[Document images with source code]
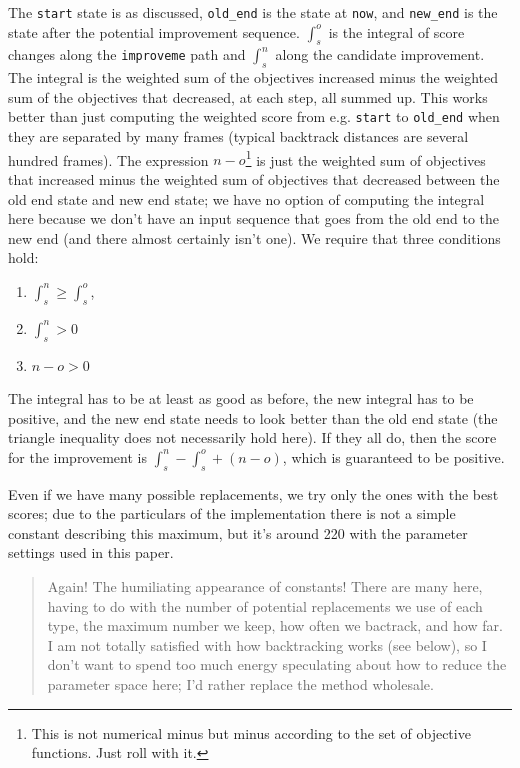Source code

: \documentclass[twocolumn]{article}
\newcommand\parameteralert[1]{
  \begin{quotation}
  \noindent {\bf Parameter Alert!} #1
  \end{quotation}
}
\begin{document}
The {\tt start} state is as discussed, {\tt old\_end} is the state at
{\tt now}, and {\tt new\_end} is the state after the potential
improvement sequence. $\int_s^o$ is the integral of score changes
along the {\tt improveme} path and $\int_s^n$ along the candidate
improvement. The integral is the weighted sum of the objectives
increased minus the weighted sum of the objectives that decreased, at
each step, all summed up. This works better than just computing the
weighted score from e.g. {\tt start} to {\tt old\_end} when they are
separated by many frames (typical backtrack distances are several
hundred frames). The expression $n-o$\footnote{This is not numerical
  minus but minus according to the set of objective functions. Just
  roll with it.} is just the weighted sum of objectives that increased
minus the weighted sum of objectives that decreased between the old
end state and new end state; we have no option of computing the
integral here because we don't have an input sequence that goes from
the old end to the new end (and there almost certainly isn't one). We
require that three conditions hold:
\begin{enumerate}
\item $\int_s^n \geq \int_s^o$,
\item $\int_s^n > 0$
\item $n - o > 0$
\end{enumerate}

The integral has to be at least as good as before, the new integral
has to be positive, and the new end state needs to look better than
the old end state (the triangle inequality does not necessarily hold
here). If they all do, then the score for the improvement is $\int_s^n
- \int_s^o + (n - o)$, which is guaranteed to be positive.

Even if we have many possible replacements, we try only the ones with
the best scores; due to the particulars of the implementation there is
not a simple constant describing this maximum, but it's around 220
with the parameter settings used in this paper.

\parameteralert{
  Again! The humiliating appearance of constants! There are many here,
  having to do with the number of potential replacements we use of
  each type, the maximum number we keep, how often we bactrack, and
  how far. I am not totally satisfied with how backtracking works (see
  below), so I don't want to spend too much energy speculating about
  how to reduce the parameter space here; I'd rather replace the
  method wholesale.}
\end{document}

• Your instructions: Write each entry again exactly, minus any images.

• Solution below:
Source code

: \documentclass[twocolumn]{article}
\newcommand\parameteralert[1]{
  \begin{quotation}
  \noindent {\bf Parameter Alert!} #1
  \end{quotation}
}
\begin{document}
The {\tt start} state is as discussed, {\tt old\_end} is the state at
{\tt now}, and {\tt new\_end} is the state after the potential
improvement sequence. $\int_s^o$ is the integral of score changes
along the {\tt improveme} path and $\int_s^n$ along the candidate
improvement. The integral is the weighted sum of the objectives
increased minus the weighted sum of the objectives that decreased, at
each step, all summed up. This works better than just computing the
weighted score from e.g. {\tt start} to {\tt old\_end} when they are
separated by many frames (typical backtrack distances are several
hundred frames). The expression $n-o$\footnote{This is not numerical
  minus but minus according to the set of objective functions. Just
  roll with it.} is just the weighted sum of objectives that increased
minus the weighted sum of objectives that decreased between the old
end state and new end state; we have no option of computing the
integral here because we don't have an input sequence that goes from
the old end to the new end (and there almost certainly isn't one). We
require that three conditions hold:
\begin{enumerate}
\item $\int_s^n \geq \int_s^o$,
\item $\int_s^n > 0$
\item $n - o > 0$
\end{enumerate}

The integral has to be at least as good as before, the new integral
has to be positive, and the new end state needs to look better than
the old end state (the triangle inequality does not necessarily hold
here). If they all do, then the score for the improvement is $\int_s^n
- \int_s^o + (n - o)$, which is guaranteed to be positive.

Even if we have many possible replacements, we try only the ones with
the best scores; due to the particulars of the implementation there is
not a simple constant describing this maximum, but it's around 220
with the parameter settings used in this paper.

\parameteralert{
  Again! The humiliating appearance of constants! There are many here,
  having to do with the number of potential replacements we use of
  each type, the maximum number we keep, how often we bactrack, and
  how far. I am not totally satisfied with how backtracking works (see
  below), so I don't want to spend too much energy speculating about
  how to reduce the parameter space here; I'd rather replace the
  method wholesale.}
\end{document}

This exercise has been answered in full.